Hadoop KMS is the gateway, for Hadoop and Hadoop clients, to the underlying KMS. It provides an interface that works with existing Hadoop security components (authenticatication, confidentiality).
Hadoop KMS will provide an additional implementation of the Hadoop KeyProvider class. This implementation will be a client-server implementation.
The client-server protocol will be secure:
- Kerberos HTTP SPNEGO (authentication)
- HTTPS for transport (confidentiality and integrity)
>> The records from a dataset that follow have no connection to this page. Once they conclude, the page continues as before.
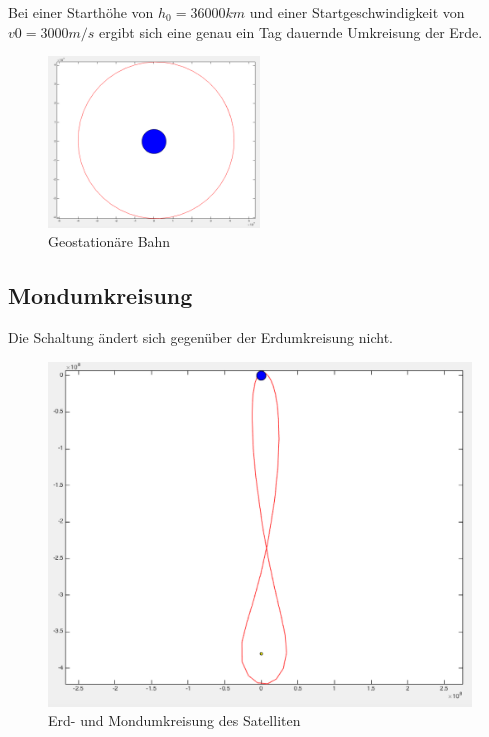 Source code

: \documentclass[10pt,a4paper]{article}
\begin{document}
Bei einer Starthöhe von $h_0 = 36000 km$ und einer Startgeschwindigkeit von $v0 = 3000 m/s$ ergibt sich eine genau ein Tag dauernde Umkreisung der Erde.
	
	\begin{figure}[H]
		\centering
		\includegraphics[width=0.5\textwidth]{../aufgabe1/screens/1c.png}
		\caption{Geostationäre Bahn}
	\end{figure}


\subsection{Mondumkreisung}

Die Schaltung ändert sich gegenüber der Erdumkreisung nicht.

	\begin{figure}[H]
		\centering
		\includegraphics[width=1\textwidth]{../aufgabe12/screens/2.png}
		\caption{Erd- und Mondumkreisung des Satelliten}
	\end{figure}
\end{document}
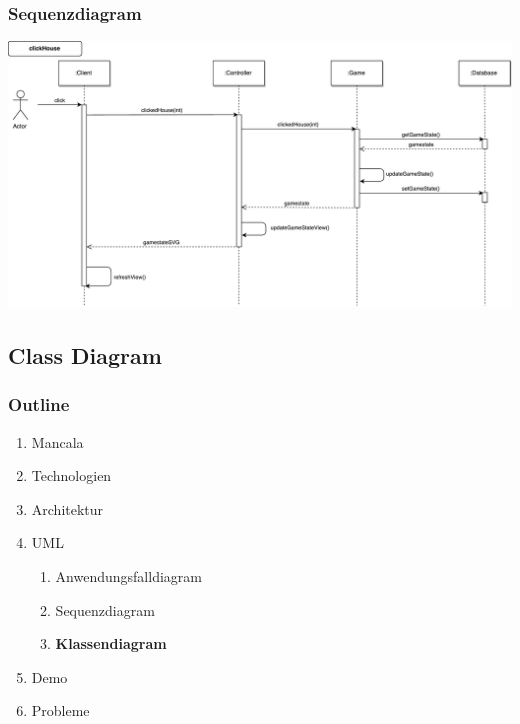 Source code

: \documentclass[
	10pt,
	t		%
]{beamer}
\begin{document}
\begin{frame}
\frametitle{Sequenzdiagram}
\begin{center}
\includegraphics[scale=0.32]{./../Diagrams/Sequence_clickHouse.pdf}
\end{center}
\end{frame}

\subsection{Class Diagram}
\begin{frame}
\frametitle{Outline}
\begin{enumerate}
\item Mancala
\item Technologien
\item Architektur
\item UML
\begin{enumerate}
\item Anwendungsfalldiagram
\item Sequenzdiagram
\item \textbf{Klassendiagram}
\end{enumerate}
\item Demo
\item Probleme
\end{enumerate}
\end{frame}
\end{document}
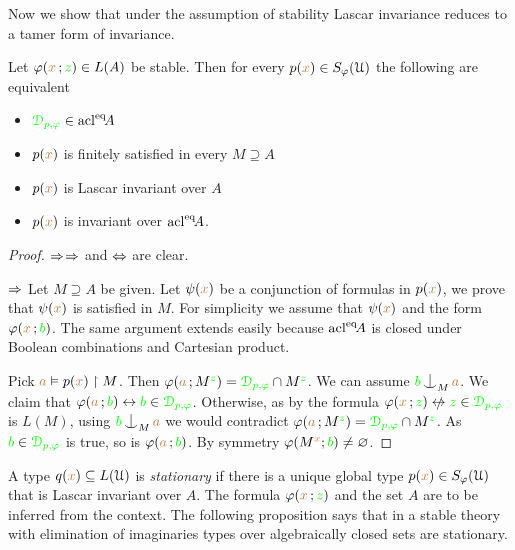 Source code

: Now we show that under the assumption of stability Lascar invariance reduces to a tamer form of invariance.

\begin{proposition}\label{prop_type_over_acl2}
  Let $\phi({\mr x}\,;{\gr z})\in L(A)$ be stable.
  Then for every $p({\mr x})\in S_\phi(\U)$ the following are equivalent
  \begin{itemize}
  \item[1.] ${\gr\D_{p,\phi}}\in \acl^\eq\!A$
  \item[2.] $p({\mr x})$ is finitely satisfied in every $M\supseteq A$
  \item[3.] $p({\mr x})$ is Lascar invariant over $A$
  \item[4.] $p({\mr x})$ is invariant over $\acl^\eq\!A$.
  \end{itemize}
\end{proposition}
\begin{proof}
  $\IMP$$\IMP$ and $\IFF$ are clear.

  $\IMP$
  Let $M\supseteq A$ be given.
  Let $\psi({\mr x})$ be a conjunction of formulas in $p({\mr x})$, we prove that $\psi({\mr x})$ is satisfied in $M$.
  For simplicity we assume that $\psi({\mr x})$ and the form $\phi({\mr x}\,;{\gr b})$.
  The same argument extends easily because $\acl^\eq\!A$ is closed under Boolean combinations and Cartesian product.

  Pick ${\mr a}\models p({\mr x})\restriction M$.
  Then $\phi({\mr a}\,;M^{\gr z})={\gr\D_{p,\phi}}\cap M^{\gr z}$.
  We can assume ${\gr b}\nonfork_M{\mr a}$.
  We claim that $\phi({\mr a}\,;{\gr b})\iff{\gr b}\in{\gr\D_{p,\phi}}$.
  Otherwise, as by  the formula $\phi({\mr x}\,;{\gr z})\niff{\gr z}\in{\gr\D_{p,\phi}}$ is $L(M)$, using ${\gr b}\nonfork_M{\mr a}$ we would contradict $\phi({\mr a}\,;M^{\gr z})={\gr\D_{p,\phi}}\cap M^{\gr z}$.
  As ${\gr b}\in{\gr\D_{p,\phi}}$ is true, so is $\phi({\mr a}\,;{\gr b})$.
  By symmetry $\phi(M^{\mr x};{\gr b})\neq\varnothing$.
\end{proof}

A type $q({\mr x})\subseteq L(\U)$ is \emph{stationary\/} if there is a unique global type $p({\mr x})\in S_\phi(\U)$ that is Lascar invariant over $A$.
The formula $\phi({\mr x}\,;{\gr z})$ and the set $A$ are to be inferred from the context.
The following proposition says that in a stable theory with elimination of imaginaries types over algebraically closed sets are stationary.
- Hadoop ACLs (authorization)
The Hadoop KMS implementation will not provide additional ACL to access encrypted files. For sophisticated access control requirements, HDFS ACLs (
HDFS-4685) should be used.
Basic key administration will be supported by the Hadoop KMS via the, already available, Hadoop KeyShell command line tool
There are minor changes that must be done in Hadoop KeyProvider functionality:
The KeyProvider contract, and the existing implementations, must be thread-safe
KeyProvider API should have an API to generate the key material internally
JavaKeyStoreProvider should use, if present, a password provided via configuration
KeyProvider Option and Metadata should include a label (for easier cross-referencing)
To avoid overloading the underlying KeyProvider implementation, the Hadoop KMS will cache keys using a TTL policy.
Scalability and High Availability of the Hadoop KMS can achieved by running multiple instances behind a VIP/Load-Balancer. For High Availability, the underlying KeyProvider implementation used by the Hadoop KMS must be High Available.